Supporting mine monitoring and control

In addition to the control room role discussed in Part 1, there are a number of roles that are required to sustain operation of mine monitoring and control (MMC). These are roles which may, or may not, require a dedicated position to be filled or, alternatively in some cases, can be covered by personnel in positions that are primarily for other roles e.g: 

  • Systems administration
  • Management
  • Process ownership
  • Technology support.

Systems administration

All systems require administration. The systems used in mine control can have a number of aspects that are quite dynamic particularly:

  • locations
  • people
  • equipment (to a lesser extent).

A 'location' example of systems administration

Clutching a hard copy of the daily report, a mine manager heads for the control room following the daily operations meeting.

The controller is asked, “Why was Loader 5 working in heading ABC all day yesterday? It was supposed to be in heading XYZ.”

The Controller responds that “Loader 5 was actually working in heading XYZ all day yesterday, but XYZ hadn’t been set up as a heading in the system. So I allocated it to ABC, which was the nearest heading that existed in the system.”

In the bulk of mines, new mining locations are continually becoming active and diligent administration is required to ensure that new locations are available in the relevant systems. Implementation of new locations is not limited to their creation in a system, as both the control room and underground users need to be made aware of the new location names and when they are to be used. A process is required.

Mines vary in the turnover of personnel; regardless, there is a requirement that new starters be added to systems. When personnel terminate it is important that their names are removed from data capture applications but on the other hand their history needs to be maintained. The management of personnel names in systems is an important part of the administration role for mine monitoring and control.

Equipment comes and goes from mine sites; however, it is usually an infrequent occurrence. Nevertheless the configuration of equipment names in systems needs to be maintained in a manner similar to locations and personnel.

Therefore the role of 'MMC – Systems Administrator' needs to be filled. 

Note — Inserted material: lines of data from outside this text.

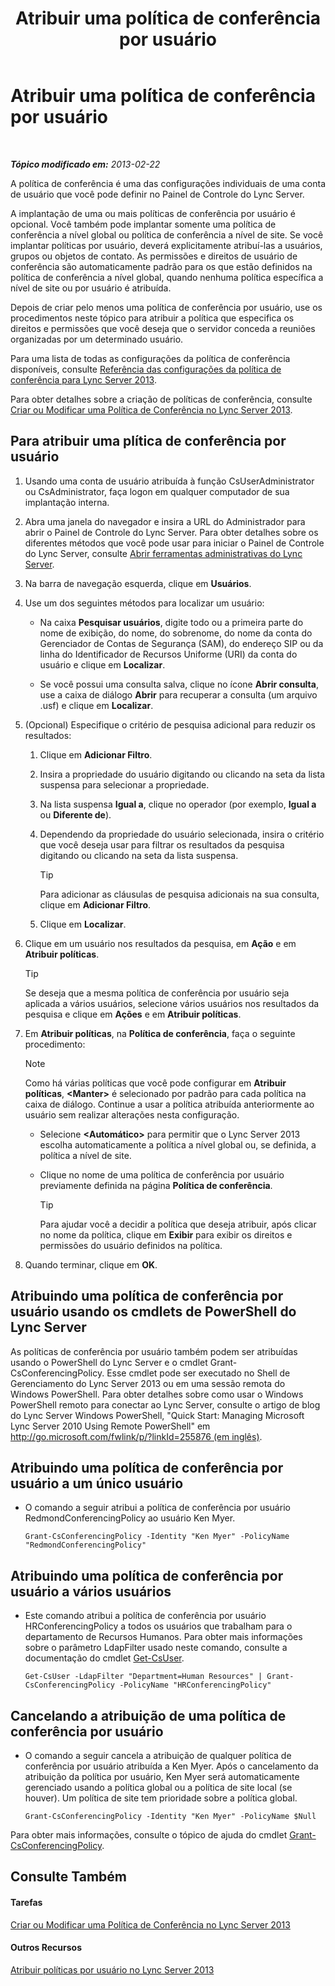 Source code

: ﻿---
title: Atribuir uma política de conferência por usuário
TOCTitle: Atribuir uma política de conferência por usuário
ms:assetid: 72f12c72-65f7-44fe-ab81-0f57cb2f87d1
ms:mtpsurl: https://technet.microsoft.com/pt-br/library/Gg521015(v=OCS.15)
ms:contentKeyID: 49307099
ms.date: 05/19/2016
mtps_version: v=OCS.15
ms.translationtype: HT
---

# Atribuir uma política de conferência por usuário

 

_**Tópico modificado em:** 2013-02-22_

A política de conferência é uma das configurações individuais de uma conta de usuário que você pode definir no Painel de Controle do Lync Server.

A implantação de uma ou mais políticas de conferência por usuário é opcional. Você também pode implantar somente uma política de conferência a nível global ou política de conferência a nível de site. Se você implantar políticas por usuário, deverá explicitamente atribuí-las a usuários, grupos ou objetos de contato. As permissões e direitos de usuário de conferência são automaticamente padrão para os que estão definidos na política de conferência a nível global, quando nenhuma política específica a nível de site ou por usuário é atribuída.

Depois de criar pelo menos uma política de conferência por usuário, use os procedimentos neste tópico para atribuir a política que especifica os direitos e permissões que você deseja que o servidor conceda a reuniões organizadas por um determinado usuário.

Para uma lista de todas as configurações da política de conferência disponíveis, consulte [Referência das configurações da política de conferência para Lync Server 2013](lync-server-2013-conferencing-policy-settings-reference.md).

Para obter detalhes sobre a criação de políticas de conferência, consulte [Criar ou Modificar uma Política de Conferência no Lync Server 2013](lync-server-2013-create-or-modify-a-conferencing-policy.md).

## Para atribuir uma plítica de conferência por usuário

1.  Usando uma conta de usuário atribuída à função CsUserAdministrator ou CsAdministrator, faça logon em qualquer computador de sua implantação interna.

2.  Abra uma janela do navegador e insira a URL do Administrador para abrir o Painel de Controle do Lync Server. Para obter detalhes sobre os diferentes métodos que você pode usar para iniciar o Painel de Controle do Lync Server, consulte [Abrir ferramentas administrativas do Lync Server](lync-server-2013-open-lync-server-administrative-tools.md).

3.  Na barra de navegação esquerda, clique em **Usuários**.

4.  Use um dos seguintes métodos para localizar um usuário:
    
      - Na caixa **Pesquisar usuários**, digite todo ou a primeira parte do nome de exibição, do nome, do sobrenome, do nome da conta do Gerenciador de Contas de Segurança (SAM), do endereço SIP ou da linha do Identificador de Recursos Uniforme (URI) da conta do usuário e clique em **Localizar**.
    
      - Se você possui uma consulta salva, clique no ícone **Abrir consulta**, use a caixa de diálogo **Abrir** para recuperar a consulta (um arquivo .usf) e clique em **Localizar**.

5.  (Opcional) Especifique o critério de pesquisa adicional para reduzir os resultados:
    
    1.  Clique em **Adicionar Filtro**.
    
    2.  Insira a propriedade do usuário digitando ou clicando na seta da lista suspensa para selecionar a propriedade.
    
    3.  Na lista suspensa **Igual a**, clique no operador (por exemplo, **Igual a** ou **Diferente de**).
    
    4.  Dependendo da propriedade do usuário selecionada, insira o critério que você deseja usar para filtrar os resultados da pesquisa digitando ou clicando na seta da lista suspensa.
        

        > [!TIP]
        > Para adicionar as cláusulas de pesquisa adicionais na sua consulta, clique em <STRONG>Adicionar Filtro</STRONG>.

    
    5.  Clique em **Localizar**.

6.  Clique em um usuário nos resultados da pesquisa, em **Ação** e em **Atribuir políticas**.
    

    > [!TIP]
    > Se deseja que a mesma política de conferência por usuário seja aplicada a vários usuários, selecione vários usuários nos resultados da pesquisa e clique em <STRONG>Ações</STRONG> e em <STRONG>Atribuir políticas</STRONG>.



7.  Em **Atribuir políticas**, na **Política de conferência**, faça o seguinte procedimento:
    
    > [!NOTE]  
    > Como há várias políticas que você pode configurar em <strong>Atribuir políticas</strong>, <strong>&lt;Manter&gt;</strong> é selecionado por padrão para cada política na caixa de diálogo. Continue a usar a política atribuída anteriormente ao usuário sem realizar alterações nesta configuração.    
      - Selecione **\<Automático\>** para permitir que o Lync Server 2013 escolha automaticamente a política a nível global ou, se definida, a política a nível de site.
    
      - Clique no nome de uma política de conferência por usuário previamente definida na página **Política de conferência**.
        

        > [!TIP]
        > Para ajudar você a decidir a política que deseja atribuir, após clicar no nome da política, clique em <STRONG>Exibir</STRONG> para exibir os direitos e permissões do usuário definidos na política.



8.  Quando terminar, clique em **OK**.

## Atribuindo uma política de conferência por usuário usando os cmdlets de PowerShell do Lync Server

As políticas de conferência por usuário também podem ser atribuídas usando o PowerShell do Lync Server e o cmdlet Grant-CsConferencingPolicy. Esse cmdlet pode ser executado no Shell de Gerenciamento do Lync Server 2013 ou em uma sessão remota do Windows PowerShell. Para obter detalhes sobre como usar o Windows PowerShell remoto para conectar ao Lync Server, consulte o artigo de blog do Lync Server Windows PowerShell, "Quick Start: Managing Microsoft Lync Server 2010 Using Remote PowerShell" em [http://go.microsoft.com/fwlink/p/?linkId=255876 (em inglês)](http://go.microsoft.com/fwlink/p/?linkid=255876).

## Atribuindo uma política de conferência por usuário a um único usuário

  - O comando a seguir atribui a política de conferência por usuário RedmondConferencingPolicy ao usuário Ken Myer.
    
        Grant-CsConferencingPolicy -Identity "Ken Myer" -PolicyName "RedmondConferencingPolicy"

## Atribuindo uma política de conferência por usuário a vários usuários

  - Este comando atribui a política de conferência por usuário HRConferencingPolicy a todos os usuários que trabalham para o departamento de Recursos Humanos. Para obter mais informações sobre o parâmetro LdapFilter usado neste comando, consulte a documentação do cmdlet [Get-CsUser](https://docs.microsoft.com/en-us/powershell/module/skype/Get-CsUser).
    
        Get-CsUser -LdapFilter "Department=Human Resources" | Grant-CsConferencingPolicy -PolicyName "HRConferencingPolicy"

## Cancelando a atribuição de uma política de conferência por usuário

  - O comando a seguir cancela a atribuição de qualquer política de conferência por usuário atribuída a Ken Myer. Após o cancelamento da atribuição da política por usuário, Ken Myer será automaticamente gerenciado usando a política global ou a política de site local (se houver). Um política de site tem prioridade sobre a política global.
    
        Grant-CsConferencingPolicy -Identity "Ken Myer" -PolicyName $Null

Para obter mais informações, consulte o tópico de ajuda do cmdlet [Grant-CsConferencingPolicy](https://docs.microsoft.com/en-us/powershell/module/skype/Grant-CsConferencingPolicy).

## Consulte Também

#### Tarefas

[Criar ou Modificar uma Política de Conferência no Lync Server 2013](lync-server-2013-create-or-modify-a-conferencing-policy.md)  

#### Outros Recursos

[Atribuir políticas por usuário no Lync Server 2013](lync-server-2013-assigning-per-user-policies.md)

There are 2 aspects to the management of control room personnel:

  • management and administration as employees
  • functional relationships. 

Control room personnel have the same employment supervision requirements as any other employee: leave arrangements, rosters, training, performance reviews, etc.

Where the control room role is a dedicated position, coverage for absences becomes an issue. A back up controller needs to be available, often at short notice. The skills, knowledge and authority required of the backup controller remain the same as the regular controller.

How many times have you witnessed the situation where there is no established mine control person available and someone comes up with a statement like: “Get such and such from admin, they know how to use computers.”

It is fundamental that a mine control room operator interacts with a number of other stakeholders. Having good interpersonal relationships with these stakeholders contributes substantially to the mine control process.

The author classifies the relationship between mine control personnel and front line supervision at the second most important success factor. In some cases mine control personnel report directly to supervisors; however, it is also common for mine control personnel to formally report elsewhere, particularly when the supervisors are employees of a mining contract company and the mine control personnel are employees of the mine owner. Questions arise regarding authority to give instructions and provide direction.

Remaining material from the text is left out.